Die Verwendung von teilweise transparentem Material erlaubt es die Schweißnaht
an nahezu beliebiger und geschützter Stelle zu herzustellen. Da das zweite
Gehäuseteil bei der gattungsgemäßen Pumpenbauart den geringsten Anteil
an der sichtbaren Gehäusefläche ausmacht, wird dieses Gehäuseteil
als laserlichtdurchlässiges Material ausgebildet, ist der optische Gesamteindruck
nur unwesentlich beeinträchtigt. Die Farbe des für die Laserstrahlen transparenten
Materials unterscheidet sich nämlich auch im sichtbaren Frequenzbereich deutlich
von den üblicherweise schwarzen Gehäuseteilen.

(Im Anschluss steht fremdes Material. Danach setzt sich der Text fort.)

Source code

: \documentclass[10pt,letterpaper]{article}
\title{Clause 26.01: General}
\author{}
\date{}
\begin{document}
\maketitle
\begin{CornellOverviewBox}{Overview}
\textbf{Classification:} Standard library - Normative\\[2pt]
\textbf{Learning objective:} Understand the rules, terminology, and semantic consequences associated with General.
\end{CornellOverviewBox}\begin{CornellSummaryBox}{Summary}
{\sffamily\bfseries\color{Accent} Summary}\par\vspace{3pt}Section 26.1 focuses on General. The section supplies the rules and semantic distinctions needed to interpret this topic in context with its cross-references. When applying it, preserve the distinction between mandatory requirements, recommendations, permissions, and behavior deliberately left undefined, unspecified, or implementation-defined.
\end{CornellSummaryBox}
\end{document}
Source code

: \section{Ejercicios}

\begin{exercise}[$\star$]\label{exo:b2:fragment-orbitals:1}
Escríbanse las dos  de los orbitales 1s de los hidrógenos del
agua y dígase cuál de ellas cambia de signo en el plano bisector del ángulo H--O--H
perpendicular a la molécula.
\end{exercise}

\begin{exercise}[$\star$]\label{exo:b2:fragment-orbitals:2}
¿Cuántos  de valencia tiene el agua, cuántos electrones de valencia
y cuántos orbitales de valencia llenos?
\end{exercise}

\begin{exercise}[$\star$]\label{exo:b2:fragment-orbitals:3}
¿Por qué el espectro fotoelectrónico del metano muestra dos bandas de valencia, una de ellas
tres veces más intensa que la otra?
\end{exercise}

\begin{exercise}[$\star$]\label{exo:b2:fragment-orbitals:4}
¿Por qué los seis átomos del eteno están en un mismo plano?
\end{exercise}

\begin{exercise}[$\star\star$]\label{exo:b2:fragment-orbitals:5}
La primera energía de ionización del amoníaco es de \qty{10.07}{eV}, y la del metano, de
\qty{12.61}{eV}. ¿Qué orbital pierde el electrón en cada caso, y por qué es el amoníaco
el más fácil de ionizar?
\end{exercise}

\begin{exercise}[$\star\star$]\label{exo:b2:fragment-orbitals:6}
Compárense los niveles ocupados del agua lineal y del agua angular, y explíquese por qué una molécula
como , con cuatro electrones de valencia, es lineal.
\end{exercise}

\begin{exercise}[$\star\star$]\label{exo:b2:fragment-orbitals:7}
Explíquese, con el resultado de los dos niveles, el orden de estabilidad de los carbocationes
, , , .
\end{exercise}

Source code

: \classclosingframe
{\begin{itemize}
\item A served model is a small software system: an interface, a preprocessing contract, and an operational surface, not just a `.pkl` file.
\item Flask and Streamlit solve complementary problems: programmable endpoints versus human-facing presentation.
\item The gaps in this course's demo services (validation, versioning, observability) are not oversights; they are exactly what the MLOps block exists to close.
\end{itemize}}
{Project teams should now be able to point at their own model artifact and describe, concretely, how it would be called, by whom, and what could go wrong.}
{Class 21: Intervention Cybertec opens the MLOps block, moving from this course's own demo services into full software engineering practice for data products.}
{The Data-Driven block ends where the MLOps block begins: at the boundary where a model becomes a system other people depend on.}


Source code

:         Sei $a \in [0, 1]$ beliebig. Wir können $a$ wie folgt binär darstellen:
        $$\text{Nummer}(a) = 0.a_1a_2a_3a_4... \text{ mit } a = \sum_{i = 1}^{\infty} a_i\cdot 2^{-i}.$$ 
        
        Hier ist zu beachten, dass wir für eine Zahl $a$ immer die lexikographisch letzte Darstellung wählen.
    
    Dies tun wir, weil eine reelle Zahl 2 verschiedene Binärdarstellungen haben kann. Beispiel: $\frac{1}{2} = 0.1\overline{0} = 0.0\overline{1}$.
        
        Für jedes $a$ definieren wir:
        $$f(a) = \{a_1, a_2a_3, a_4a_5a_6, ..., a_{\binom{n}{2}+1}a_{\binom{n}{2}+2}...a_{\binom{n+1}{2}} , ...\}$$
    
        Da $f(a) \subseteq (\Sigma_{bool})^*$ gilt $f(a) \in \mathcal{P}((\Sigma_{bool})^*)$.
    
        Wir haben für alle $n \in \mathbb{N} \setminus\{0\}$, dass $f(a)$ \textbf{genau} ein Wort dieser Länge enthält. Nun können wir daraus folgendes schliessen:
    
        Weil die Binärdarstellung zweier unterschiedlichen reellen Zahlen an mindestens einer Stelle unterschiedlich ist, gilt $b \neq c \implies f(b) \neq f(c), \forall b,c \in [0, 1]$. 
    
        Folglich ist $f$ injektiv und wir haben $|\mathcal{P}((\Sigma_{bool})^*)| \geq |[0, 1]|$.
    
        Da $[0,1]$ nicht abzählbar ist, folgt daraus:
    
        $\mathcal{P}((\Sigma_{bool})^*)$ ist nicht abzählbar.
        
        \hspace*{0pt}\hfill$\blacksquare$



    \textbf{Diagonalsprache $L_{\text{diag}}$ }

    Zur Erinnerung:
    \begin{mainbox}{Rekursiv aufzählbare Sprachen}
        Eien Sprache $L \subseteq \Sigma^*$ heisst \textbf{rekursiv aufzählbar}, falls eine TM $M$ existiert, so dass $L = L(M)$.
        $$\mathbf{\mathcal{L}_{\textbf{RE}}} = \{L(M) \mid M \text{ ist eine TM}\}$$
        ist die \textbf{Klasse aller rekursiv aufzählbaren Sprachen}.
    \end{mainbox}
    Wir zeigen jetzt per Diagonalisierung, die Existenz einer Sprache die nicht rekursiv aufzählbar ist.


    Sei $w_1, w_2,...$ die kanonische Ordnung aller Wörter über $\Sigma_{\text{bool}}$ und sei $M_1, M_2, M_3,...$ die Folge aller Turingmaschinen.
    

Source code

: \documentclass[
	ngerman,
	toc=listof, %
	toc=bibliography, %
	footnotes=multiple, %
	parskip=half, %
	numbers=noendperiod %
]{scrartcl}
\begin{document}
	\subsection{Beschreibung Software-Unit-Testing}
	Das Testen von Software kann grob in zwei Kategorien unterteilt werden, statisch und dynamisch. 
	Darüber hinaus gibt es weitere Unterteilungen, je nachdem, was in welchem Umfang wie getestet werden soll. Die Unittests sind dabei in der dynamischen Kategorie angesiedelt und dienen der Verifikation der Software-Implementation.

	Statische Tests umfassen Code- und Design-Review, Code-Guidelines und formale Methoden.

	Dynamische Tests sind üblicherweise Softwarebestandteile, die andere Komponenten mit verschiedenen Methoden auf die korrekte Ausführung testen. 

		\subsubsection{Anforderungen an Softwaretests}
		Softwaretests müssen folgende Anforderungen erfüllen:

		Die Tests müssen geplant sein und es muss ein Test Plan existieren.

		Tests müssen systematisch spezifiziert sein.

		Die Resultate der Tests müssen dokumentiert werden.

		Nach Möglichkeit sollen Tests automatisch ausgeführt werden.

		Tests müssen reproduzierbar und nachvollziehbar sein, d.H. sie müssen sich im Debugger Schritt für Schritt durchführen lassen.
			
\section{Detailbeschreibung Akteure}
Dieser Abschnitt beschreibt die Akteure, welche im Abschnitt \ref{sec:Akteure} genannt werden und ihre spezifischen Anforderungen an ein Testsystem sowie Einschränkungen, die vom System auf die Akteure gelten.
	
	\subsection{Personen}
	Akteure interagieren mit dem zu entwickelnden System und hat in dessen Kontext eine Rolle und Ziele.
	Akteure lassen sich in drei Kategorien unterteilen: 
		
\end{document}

Weiterbildungen der Erfindung werden in den Unteransprüchen
dargestellt. Es wird vorgeschlagen auch das Motorgehäuseteil mit dem zweiten
Gehäuseteil zu verschweißen, wobei das Motorgehäuseteil (44) aus
einem Material besteht, das dasselbe Laserlicht, für das das Material des zweiten
Gehäuseteils (104) durchlässig ist, absorbieren kann. Durch die Materialwahl
wird die Anzahl der zu verarbeitenden Kunststoffmaterialien minimiert. Durch die
Verschweißung des Motorgehäuseteils, wird eine optimale Abdichtung von
stromführenden Teilen erreicht.
Um die gewünschte Dichtwirkung zu erreichen muss das
erste Gehäuseteil (103) einen ersten Dichtungsbereich (133), das zweite Gehäuseteil
(104) einen zweiten Dichtungsbereich (144) und dritten Dichtungsbereich (145) und
das Motorgehäuseteil (44) einen vierten Dichtungsbereich (444) aufweisen.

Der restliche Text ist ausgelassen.